The voltage across R1 IS NOT 10 Volts. I don't know how much you know about electric circuits, but I suppose (considering your question) that it is (at least so far) very limited, so I'll try to explain things.

I think we can agree that there is a current going throug the circuit. This means, that there is moving electric charge. Now, let's take the battery as a starting point. The charge starts to flow, let's say in the direction towards R1. It goes through the resistor and then reaches a point, where the cable seperates. So, clearly, some of the charge will go into one wire, the other into the other wire. The amount of charge going through one of these two wires depends on the resistance it encounters (R2, R3). Finally, the charge reaches the battery.

To calculate this, you need to know some basics about circuits (idealised, as always).
First: The charge is conserved. That means that the current through the wire before it seperates is exactly the same as the one after the separation. In other words: what gets into the battery comes out.
Second: The battery is the source of the voltage, which drives this circuit (it is "pushing"). The potential difference=voltage created by the battery is consumed by the circuit. So when the charge reaches the battery after one "round" there is no "pressure" left and the battery has to push it again to keep up the voltage.

The relation between the resistance (R), the current (I) and the voltage (V) has been formulated by Ohm: V=R*I. This law works fine for your purposes.

Now let's have a look at the circuit again. The resistor R1 has a given value R1=1000 Ohms, but we don't know the voltage or the current. Luckily, there's a simple way to calculate I.
Ohm's Law doesn't tell us immediately how to handle severeal resistances, so we need to construct a new circuit with only ONE resistor and a given voltage, the voltage of our battery. So we replace the resistors in your problem with just one resistor, which has the same total resistance (that's the important thing). We have to summarize the resistances in your problem.

The two most fundamental ways of having several resistors in one circuit are: serial or parallel. In your sketch resistors R2 and R3 are parallel (the current goes through them at the same time, whereby in series would mean that it goes through them in a row). The voltage across R2 and R3 is the same, as there is current coming with a certain pressure that pushes onto the two wires. One can see that the replacement resistor (Rr) for these two is given by: 1/Rr=1/R2+1/R3.

Now we have a circuit, with two resistors, R1 and Rr. These two are in series (one after the other). I earlier mentioned that the total voltage (Vtot) is consumed by the circuit, that means that Vtot= V1+Vrr, the sum of the voltages across the resistors. Applying Ohm's Law we find: Rtot*I=R1*I+Rr*I (remember that the current through the resistors is the same!). We divide by I and have: Rtot=R1+Rr.

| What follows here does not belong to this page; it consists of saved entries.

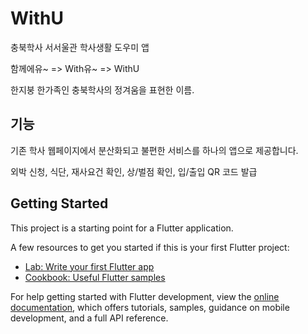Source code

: # WithU

충북학사 서서울관 학사생활 도우미 앱

함께에유~ => With유~ => WithU

한지붕 한가족인 충북학사의 정겨움을 표현한 이름.

## 기능

기존 학사 웹페이지에서 분산화되고 불편한 서비스를 하나의 앱으로 제공합니다.

외박 신청, 식단, 재사요건 확인, 상/벌점 확인, 입/출입 QR 코드 발급

## Getting Started

This project is a starting point for a Flutter application.

A few resources to get you started if this is your first Flutter project:

- [Lab: Write your first Flutter app](https://docs.flutter.dev/get-started/codelab)
- [Cookbook: Useful Flutter samples](https://docs.flutter.dev/cookbook)

For help getting started with Flutter development, view the
[online documentation](https://docs.flutter.dev/), which offers tutorials,
samples, guidance on mobile development, and a full API reference.
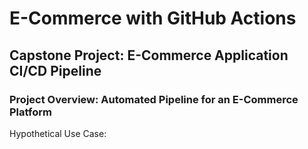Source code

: # E-Commerce with GitHub Actions

## Capstone Project: E-Commerce Application CI/CD Pipeline

### Project Overview: Automated Pipeline for an E-Commerce Platform

Hypothetical Use Case:
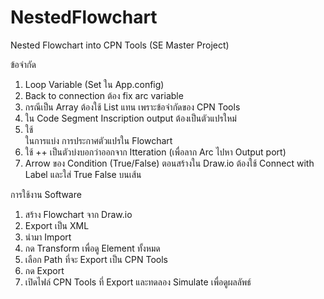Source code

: # NestedFlowchart
Nested Flowchart into CPN Tools (SE Master Project)

ข้อจำกัด
1. Loop Variable (Set ใน App.config)
2. Back to connection ต้อง fix arc variable
3. กรณีเป็น Array ต้องใช้ List แทน เพราะข้อจำกัดของ CPN Tools
4. ใน Code Segment Inscription output ต้องเป็นตัวแปรใหม่
5. ใช้ <br> ในการแบ่ง การประกาศตัวแปรใน Flowchart
6. ใช้ ++ เป็นตัวบ่งบอกว่าออกจาก Itteration (เพื่อลาก Arc ไปหา Output port)
7. Arrow ของ Condition (True/False) ตอนสร้างใน Draw.io ต้องใช้ Connect with Label และใส่ True False บนเส้น
   
การใช้งาน Software
1. สร้าง Flowchart จาก Draw.io
2. Export เป็น XML
3. นำมา Import
4. กด Transform เพื่อดู Element ทั้งหมด
5. เลือก Path ที่จะ Export เป็น CPN Tools
6. กด Export
7. เปิดไฟล์ CPN Tools ที่ Export และทดลอง Simulate เพื่อดูผลลัพธ์
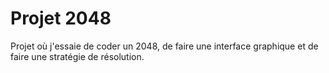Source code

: # Projet 2048

Projet où j'essaie de coder un 2048, de faire une interface graphique et de faire une stratégie de résolution.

We reached our goal: we have simplified the hole circuit to one with only one resistor. So we can calculate the current I (which is the same in both circuits), because we know the voltage (given by the battery) and the resistor (just calcuated). We are now able to go back to your problem circuit and start calculating the voltages. For example: The voltage V1 across R1 equals (Ohm's Law): V1=R1*I.

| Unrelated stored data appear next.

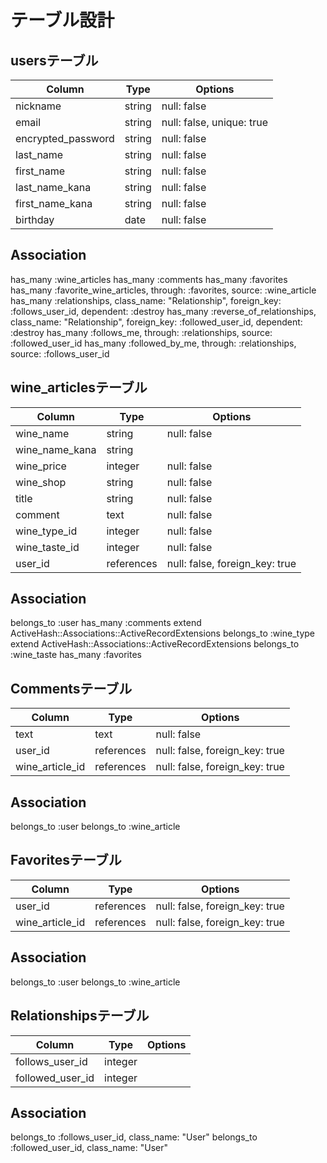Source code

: # テーブル設計

## usersテーブル

| Column             | Type    | Options
|--------------------|---------|---------------------------|
| nickname           | string  | null: false               |
| email              | string  | null: false, unique: true |
| encrypted_password | string  | null: false               |
| last_name          | string  | null: false               |
| first_name         | string  | null: false               |
| last_name_kana     | string  | null: false               |
| first_name_kana    | string  | null: false               |
| birthday           | date    | null: false               |

## Association
has_many :wine_articles
has_many :comments
has_many :favorites
has_many :favorite_wine_articles, through: :favorites, source: :wine_article
has_many :relationships, class_name: "Relationship", foreign_key: :follows_user_id, dependent: :destroy
has_many :reverse_of_relationships, class_name: "Relationship", foreign_key: :followed_user_id, dependent: :destroy
has_many :follows_me, through: :relationships, source: :followed_user_id
has_many :followed_by_me, through: :relationships, source: :follows_user_id

## wine_articlesテーブル

| Column             | Type       | Options
|--------------------|------------|--------------------------------|
| wine_name          | string     | null: false                    |
| wine_name_kana     | string     |                                |
| wine_price         | integer    | null: false                    |
| wine_shop          | string     | null: false                    |
| title              | string     | null: false                    |
| comment            | text       | null: false                    |
| wine_type_id       | integer    | null: false                    |
| wine_taste_id      | integer    | null: false                    |
| user_id            | references | null: false, foreign_key: true |

## Association
belongs_to :user
has_many :comments
extend ActiveHash::Associations::ActiveRecordExtensions
belongs_to :wine_type
extend ActiveHash::Associations::ActiveRecordExtensions
belongs_to :wine_taste
has_many :favorites

## Commentsテーブル

| Column             | Type       | Options                        |
|--------------------|------------|--------------------------------|
| text               | text       | null: false                    |
| user_id            | references | null: false, foreign_key: true |
| wine_article_id    | references | null: false, foreign_key: true |

## Association
belongs_to :user
belongs_to :wine_article

## Favoritesテーブル

| Column             | Type       | Options                        |
|--------------------|------------|--------------------------------|
| user_id            | references | null: false, foreign_key: true |
| wine_article_id    | references | null: false, foreign_key: true |

## Association
belongs_to :user
belongs_to :wine_article

## Relationshipsテーブル

| Column                  | Type       | Options |
|-------------------------|------------|---------|
| follows_user_id         | integer    |         |
| followed_user_id        | integer    |         |

## Association
belongs_to :follows_user_id, class_name: "User"
belongs_to :followed_user_id, class_name: "User"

I suggest you do the rest on your own and post the results. Remember that the current splits up for passing R2 and R3. You could also derive what I just presented as a fact: that for parallel resistances the replacement resistor is given by the relation shown above.

You should also keep in mind that in the explanation i gave simplifications and assumptions have been made, most of all with Ohm's Law. As soon as your resistors start heating up for example, you really get into trouble...

Best regards...Cliowa

Ouabache
Homework Helper

I can think of 3 ways to solve this. (depending on your level of experience).

(a) as cliowa suggested: find the total resistance in your circuit by
mathematically combining all your resistors into one. Then using Ohm's
law you can find the current thru total resistance R_tot which will be
same as the current going through R1. From there using Kirchoff's Rules
(KCL & KVL), you can find the currents and voltages in the rest of your circuit

(b) Using Nodal equations you can solve for "voltage" on the far side of R1.
(which also happens to be the voltage across R3).
Then you can easily compute the currents through R1, R3 and R3.

(c) Using Current loops you can find "currents" thru 2 paths of your
circuit. Try to choose paths that give you at most 2 unknown (currents).
You will have 2 linear equations with 2 unknowns and can solve for
both unknown currents. From there you can easily find the 3rd current using Kirchoff's rules. From there, can easily solve for the potential across R3.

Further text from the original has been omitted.